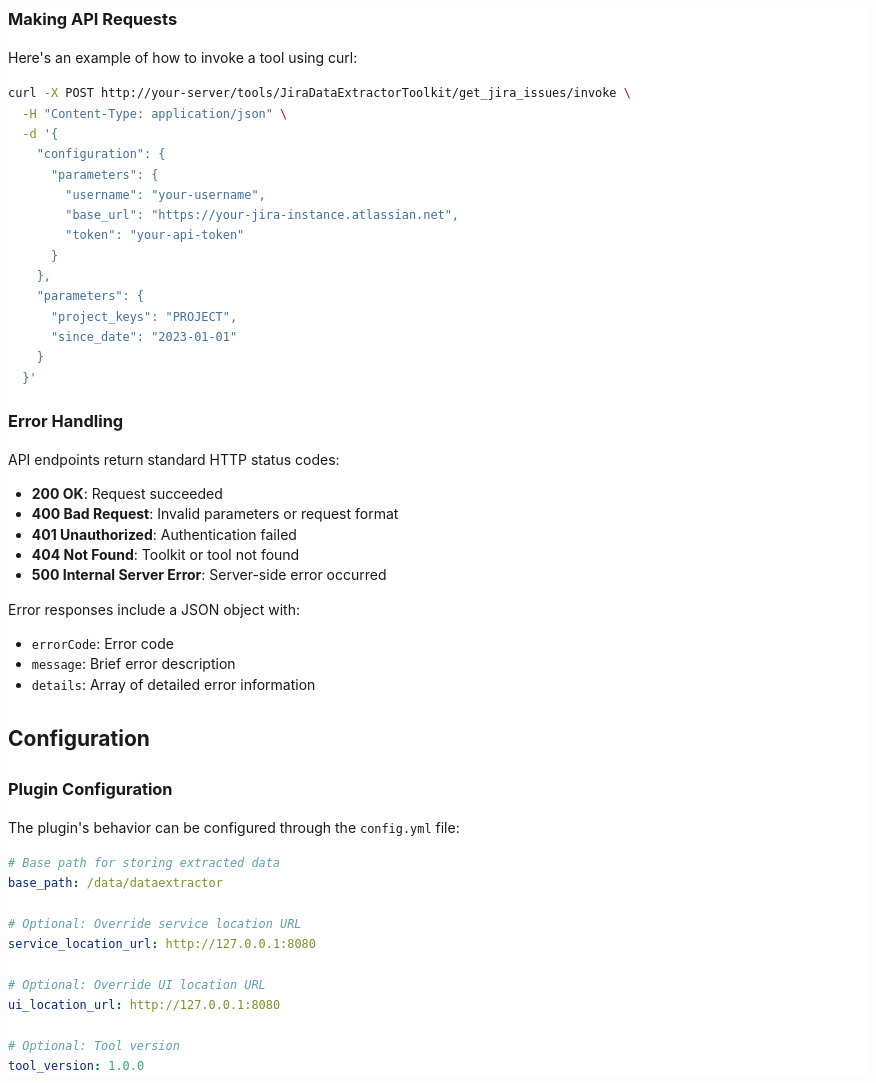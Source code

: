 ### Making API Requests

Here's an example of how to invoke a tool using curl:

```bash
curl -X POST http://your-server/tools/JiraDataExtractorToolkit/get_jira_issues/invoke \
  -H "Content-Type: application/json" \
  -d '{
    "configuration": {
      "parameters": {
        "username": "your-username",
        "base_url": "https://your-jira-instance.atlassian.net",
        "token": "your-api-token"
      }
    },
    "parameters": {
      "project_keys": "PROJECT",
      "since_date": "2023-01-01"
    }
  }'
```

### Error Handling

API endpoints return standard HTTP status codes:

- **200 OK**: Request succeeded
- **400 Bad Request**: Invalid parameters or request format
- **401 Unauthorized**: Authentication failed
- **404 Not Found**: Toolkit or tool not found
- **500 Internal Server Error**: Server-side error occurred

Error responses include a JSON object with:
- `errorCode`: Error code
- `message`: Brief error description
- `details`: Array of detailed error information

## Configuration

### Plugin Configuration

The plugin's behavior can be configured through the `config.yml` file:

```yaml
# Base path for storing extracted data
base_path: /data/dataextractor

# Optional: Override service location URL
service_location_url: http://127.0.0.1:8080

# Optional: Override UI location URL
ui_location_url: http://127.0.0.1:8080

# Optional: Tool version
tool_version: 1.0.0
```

:::

How to complete this task ::
Write out the lines of the listing from the one with "- **404 Not" to the very end, inclusive, exactly as they appear and with nothing added.

Reply to the task ::
- **404 Not Found**: Toolkit or tool not found
- **500 Internal Server Error**: Server-side error occurred

Error responses include a JSON object with:
- `errorCode`: Error code
- `message`: Brief error description
- `details`: Array of detailed error information

## Configuration

### Plugin Configuration

The plugin's behavior can be configured through the `config.yml` file:

```yaml
# Base path for storing extracted data
base_path: /data/dataextractor

# Optional: Override service location URL
service_location_url: http://127.0.0.1:8080

# Optional: Override UI location URL
ui_location_url: http://127.0.0.1:8080

# Optional: Tool version
tool_version: 1.0.0
```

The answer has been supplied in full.